僕と緋郷以外の人に言っていれば、きっとその可能性もあると受け入れられただろう。
しかし残念ながら、僕は知っている。
「それは無いですね。緋郷の耳が、そこまでの違いを聞き分けら、れないとは思いません。申し訳ないですけど僕は緋郷を信頼しているので、遊馬さんの意見には反対させてもらいます」
緋郷が殺人を行っていたというのだから、それは絶対である。
疑うことなんて、するのも馬鹿らしい。
「そ、そうか。そこまで言うんだったら、間違えていないのかもなあ」
疑いの眼差しを向けられるかと思ったら、意外にも僕の意見は受け入れてくれるようだ。
「もしそうならよお、どうしてこんなに部屋が荒れていないんだろうなあ」
「それは、色々な考えがありますね」
「例えば?」
ここまで来たら、考えを何個か披露しないと、完全に納得してくれないだろう。
僕は頭の中に浮かんだ順に、特に何も考えずに口に出す。
「そうですねえ。殺害の際に、そこまで部屋が荒れなかったとか」
「そうだとしたら、下に響かないだろう」
「知り合いだったので、油断している時に後ろから刺したんです。それで、刺された飛知和さんが、倒れた音が聞こえてきたとか」
「いい考えだな。他には?」
まだ意見をお望みか。
楽しくなってきたので、僕もノリノリで答えるのだけど。
「それじゃあ、犯人が片付けをしたとしたらどうでしょう。飛知和さんが暴れて部屋は荒れたけど、ある程度整えておいたんです」
「何でそんなことをする必要があったんだ? 誰が来るかなんて分からない中で、そんな悠長なことは出来ないだろう?」
「そういう焦りがどうでも良くなるぐらいに、綺麗好きだったんです」
「だから悠長に掃除したってか。まあ、人間は突拍子もない行動をする時があるからなあ。違うとは言い切れん。……他にはあるか?」
まだ欲しがるか。
欲しがり屋さんだな。
「それじゃあ、犯人が複数だったらどうでしょうか? 二人で行えば、暴れられてもなんとか対処ができますよね」
「あー、確かにな。それなら、何とかなる部分の方が多い。暴れたような音が聞こえても、部屋が荒れないという状況になる可能性も高いな」
もう他には絞り出せないぞと、考えだした最後の意見は、彼の中で一番納得のいくものだったらしい。
何度も頷いて、そして頭を撫でてきた。
「しかし、一つだけ問題がある」
言動が一致していない。
僕は素直に撫でられながら、首を傾げた。
「問題? どんなですか?」
「もし複数の犯行だったら、素直に部屋に入れると思うか? 人が一人死んでいる状況の中で、犯人を推理しようとしていたんだろう? そんな時に、一人ならまだしも、二人以上の人を部屋の中に招き入れないはずだ」
「ああ、なるほど」
飛知和さんは鳳さんが殺されたことによって、自身が殺されるかもしれないと、心のどこかでは恐れていたはずだ。

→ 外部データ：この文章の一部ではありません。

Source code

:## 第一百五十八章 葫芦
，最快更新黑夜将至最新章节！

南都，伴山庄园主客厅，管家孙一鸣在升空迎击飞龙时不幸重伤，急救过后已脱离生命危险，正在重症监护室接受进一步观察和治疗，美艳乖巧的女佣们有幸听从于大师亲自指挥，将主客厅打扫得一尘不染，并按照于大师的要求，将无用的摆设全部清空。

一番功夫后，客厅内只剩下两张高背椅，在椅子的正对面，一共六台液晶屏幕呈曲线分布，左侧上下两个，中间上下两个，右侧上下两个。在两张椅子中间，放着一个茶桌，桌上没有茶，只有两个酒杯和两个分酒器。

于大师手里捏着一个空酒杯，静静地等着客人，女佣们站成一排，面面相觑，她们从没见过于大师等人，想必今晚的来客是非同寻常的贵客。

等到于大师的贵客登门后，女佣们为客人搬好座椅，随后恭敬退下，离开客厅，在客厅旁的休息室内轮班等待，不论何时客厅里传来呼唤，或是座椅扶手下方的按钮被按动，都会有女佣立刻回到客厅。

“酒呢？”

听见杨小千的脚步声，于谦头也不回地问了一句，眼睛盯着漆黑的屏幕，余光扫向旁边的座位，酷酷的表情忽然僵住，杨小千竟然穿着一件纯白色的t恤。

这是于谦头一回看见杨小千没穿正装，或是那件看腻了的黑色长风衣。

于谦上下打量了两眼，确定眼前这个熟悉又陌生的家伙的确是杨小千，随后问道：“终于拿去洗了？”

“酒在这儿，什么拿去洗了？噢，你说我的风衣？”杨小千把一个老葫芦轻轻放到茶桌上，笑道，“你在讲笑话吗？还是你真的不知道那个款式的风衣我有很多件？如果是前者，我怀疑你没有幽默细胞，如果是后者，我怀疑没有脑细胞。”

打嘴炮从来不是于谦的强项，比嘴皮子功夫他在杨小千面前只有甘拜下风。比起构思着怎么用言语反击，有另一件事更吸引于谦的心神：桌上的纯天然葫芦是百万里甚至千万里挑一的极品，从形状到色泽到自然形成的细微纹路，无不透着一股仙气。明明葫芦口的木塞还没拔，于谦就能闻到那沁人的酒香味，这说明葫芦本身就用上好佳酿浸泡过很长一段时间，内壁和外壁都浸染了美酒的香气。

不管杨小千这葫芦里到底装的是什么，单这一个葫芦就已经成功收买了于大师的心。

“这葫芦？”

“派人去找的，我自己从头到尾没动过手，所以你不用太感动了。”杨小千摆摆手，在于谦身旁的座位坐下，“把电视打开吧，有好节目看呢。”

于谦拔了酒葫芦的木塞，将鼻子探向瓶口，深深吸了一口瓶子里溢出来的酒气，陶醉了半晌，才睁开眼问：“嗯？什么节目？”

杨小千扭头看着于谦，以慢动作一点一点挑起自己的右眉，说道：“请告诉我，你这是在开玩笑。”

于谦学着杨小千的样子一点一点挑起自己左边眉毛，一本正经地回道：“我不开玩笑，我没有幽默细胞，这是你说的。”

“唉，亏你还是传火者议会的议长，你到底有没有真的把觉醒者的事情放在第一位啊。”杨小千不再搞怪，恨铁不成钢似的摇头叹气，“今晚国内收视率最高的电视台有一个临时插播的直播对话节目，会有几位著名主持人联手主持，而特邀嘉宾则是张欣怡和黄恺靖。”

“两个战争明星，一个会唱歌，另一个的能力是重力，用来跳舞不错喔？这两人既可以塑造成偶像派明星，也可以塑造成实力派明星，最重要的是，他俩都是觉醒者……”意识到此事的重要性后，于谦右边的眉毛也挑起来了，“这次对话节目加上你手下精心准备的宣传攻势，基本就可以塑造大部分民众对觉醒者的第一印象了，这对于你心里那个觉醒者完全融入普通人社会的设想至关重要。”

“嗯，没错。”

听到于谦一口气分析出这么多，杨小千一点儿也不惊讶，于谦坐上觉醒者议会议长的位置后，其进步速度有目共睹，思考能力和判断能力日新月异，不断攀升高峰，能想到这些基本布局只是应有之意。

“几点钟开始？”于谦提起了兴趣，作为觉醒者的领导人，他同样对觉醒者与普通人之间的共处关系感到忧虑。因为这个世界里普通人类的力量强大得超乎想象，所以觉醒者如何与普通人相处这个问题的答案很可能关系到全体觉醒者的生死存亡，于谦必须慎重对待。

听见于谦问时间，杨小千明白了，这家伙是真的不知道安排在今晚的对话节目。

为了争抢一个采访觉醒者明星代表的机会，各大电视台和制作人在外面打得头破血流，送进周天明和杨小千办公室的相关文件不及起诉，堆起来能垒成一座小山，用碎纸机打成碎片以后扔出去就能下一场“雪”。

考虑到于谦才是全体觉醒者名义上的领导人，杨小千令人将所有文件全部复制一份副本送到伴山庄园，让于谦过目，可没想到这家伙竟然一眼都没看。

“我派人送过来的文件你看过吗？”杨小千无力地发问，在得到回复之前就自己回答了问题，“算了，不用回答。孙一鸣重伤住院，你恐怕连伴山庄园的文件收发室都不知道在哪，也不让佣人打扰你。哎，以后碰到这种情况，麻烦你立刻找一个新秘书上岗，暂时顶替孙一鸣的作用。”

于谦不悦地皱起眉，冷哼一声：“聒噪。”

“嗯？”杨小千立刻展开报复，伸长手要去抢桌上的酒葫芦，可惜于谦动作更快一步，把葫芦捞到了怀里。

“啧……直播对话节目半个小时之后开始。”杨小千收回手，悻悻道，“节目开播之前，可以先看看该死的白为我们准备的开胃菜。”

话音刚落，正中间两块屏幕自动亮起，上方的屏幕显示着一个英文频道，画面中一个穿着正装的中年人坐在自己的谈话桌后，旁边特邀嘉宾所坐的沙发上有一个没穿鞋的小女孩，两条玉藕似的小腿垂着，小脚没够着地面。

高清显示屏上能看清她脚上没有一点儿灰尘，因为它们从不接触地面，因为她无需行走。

そんな不信感の中で、確かに何人もの人を部屋には入れるはずはない。
いい考えかと思ったのだが、どれも今一つだったか。
「まあ、色々と考えを出してもらってありがとうな。いい推理だったと思うぜ」
そのまま、また強く頭を撫でられた。
まるで本当の父親に褒められたみたいで、僕はむずがゆい気持ちになった。
本当の父親に、こんなことをされることが、絶対にないからこそかもしれない。